▸ TASK GOAL:
From the entries below, reproduce exactly the line containing "1) docker build", the line containing "## 🔒 Principios de Privacidad (Checklist)", and every line in between, with nothing added.

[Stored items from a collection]
•••

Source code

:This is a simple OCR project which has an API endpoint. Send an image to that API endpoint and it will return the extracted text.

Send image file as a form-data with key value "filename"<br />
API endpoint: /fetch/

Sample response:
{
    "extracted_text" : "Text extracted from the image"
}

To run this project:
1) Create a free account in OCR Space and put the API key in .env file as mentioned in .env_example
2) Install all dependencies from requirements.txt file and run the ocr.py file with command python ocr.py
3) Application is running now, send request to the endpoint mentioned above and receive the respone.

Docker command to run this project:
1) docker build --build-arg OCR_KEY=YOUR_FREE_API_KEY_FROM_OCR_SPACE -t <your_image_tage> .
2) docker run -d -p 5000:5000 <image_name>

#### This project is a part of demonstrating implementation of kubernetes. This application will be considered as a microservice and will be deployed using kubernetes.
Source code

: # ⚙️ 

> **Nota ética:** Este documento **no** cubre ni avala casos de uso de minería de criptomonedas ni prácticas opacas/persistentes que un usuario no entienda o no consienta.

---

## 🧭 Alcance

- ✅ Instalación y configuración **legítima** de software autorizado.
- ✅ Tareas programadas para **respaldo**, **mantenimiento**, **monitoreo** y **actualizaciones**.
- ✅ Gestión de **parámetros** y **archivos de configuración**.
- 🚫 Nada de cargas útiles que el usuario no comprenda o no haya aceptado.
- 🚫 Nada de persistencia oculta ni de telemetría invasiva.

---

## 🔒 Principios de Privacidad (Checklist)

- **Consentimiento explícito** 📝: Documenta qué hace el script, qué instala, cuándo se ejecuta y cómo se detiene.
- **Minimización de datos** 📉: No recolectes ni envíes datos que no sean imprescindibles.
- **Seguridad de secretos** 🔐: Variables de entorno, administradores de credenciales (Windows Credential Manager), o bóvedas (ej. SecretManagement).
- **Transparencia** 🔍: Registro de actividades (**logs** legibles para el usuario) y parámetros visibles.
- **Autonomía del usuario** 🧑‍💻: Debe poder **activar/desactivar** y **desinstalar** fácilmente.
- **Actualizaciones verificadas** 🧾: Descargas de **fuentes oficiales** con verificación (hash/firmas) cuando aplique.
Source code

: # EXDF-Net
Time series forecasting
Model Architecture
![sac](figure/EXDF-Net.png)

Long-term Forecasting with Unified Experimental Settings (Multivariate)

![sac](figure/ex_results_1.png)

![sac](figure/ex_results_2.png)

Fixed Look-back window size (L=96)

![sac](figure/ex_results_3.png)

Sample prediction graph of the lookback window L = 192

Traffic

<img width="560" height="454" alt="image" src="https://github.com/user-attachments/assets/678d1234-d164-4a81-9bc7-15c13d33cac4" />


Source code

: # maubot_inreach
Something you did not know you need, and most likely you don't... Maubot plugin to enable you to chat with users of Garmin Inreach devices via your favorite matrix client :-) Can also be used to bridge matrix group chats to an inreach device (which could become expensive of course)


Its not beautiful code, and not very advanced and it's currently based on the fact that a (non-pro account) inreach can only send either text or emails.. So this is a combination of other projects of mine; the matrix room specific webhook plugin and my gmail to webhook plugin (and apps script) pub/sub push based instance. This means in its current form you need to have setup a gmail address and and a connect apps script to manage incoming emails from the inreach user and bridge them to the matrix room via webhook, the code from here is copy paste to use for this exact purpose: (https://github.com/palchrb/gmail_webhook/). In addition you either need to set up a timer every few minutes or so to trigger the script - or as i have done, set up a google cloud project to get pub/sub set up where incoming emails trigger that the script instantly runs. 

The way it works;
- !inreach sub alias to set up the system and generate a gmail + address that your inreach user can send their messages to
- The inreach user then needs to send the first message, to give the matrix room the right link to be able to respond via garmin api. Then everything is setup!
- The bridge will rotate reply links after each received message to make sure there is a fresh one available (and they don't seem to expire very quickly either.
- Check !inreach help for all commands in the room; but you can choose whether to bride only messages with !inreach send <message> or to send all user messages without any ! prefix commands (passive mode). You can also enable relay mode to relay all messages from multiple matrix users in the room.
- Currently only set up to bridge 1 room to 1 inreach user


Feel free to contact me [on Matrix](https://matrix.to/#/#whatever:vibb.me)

•••

▸ OUTPUT OF THE TASK:
1) docker build --build-arg OCR_KEY=YOUR_FREE_API_KEY_FROM_OCR_SPACE -t <your_image_tage> .
2) docker run -d -p 5000:5000 <image_name>

#### This project is a part of demonstrating implementation of kubernetes. This application will be considered as a microservice and will be deployed using kubernetes.
Source code

: # ⚙️ 

> **Nota ética:** Este documento **no** cubre ni avala casos de uso de minería de criptomonedas ni prácticas opacas/persistentes que un usuario no entienda o no consienta.

---

## 🧭 Alcance

- ✅ Instalación y configuración **legítima** de software autorizado.
- ✅ Tareas programadas para **respaldo**, **mantenimiento**, **monitoreo** y **actualizaciones**.
- ✅ Gestión de **parámetros** y **archivos de configuración**.
- 🚫 Nada de cargas útiles que el usuario no comprenda o no haya aceptado.
- 🚫 Nada de persistencia oculta ni de telemetría invasiva.

---

## 🔒 Principios de Privacidad (Checklist)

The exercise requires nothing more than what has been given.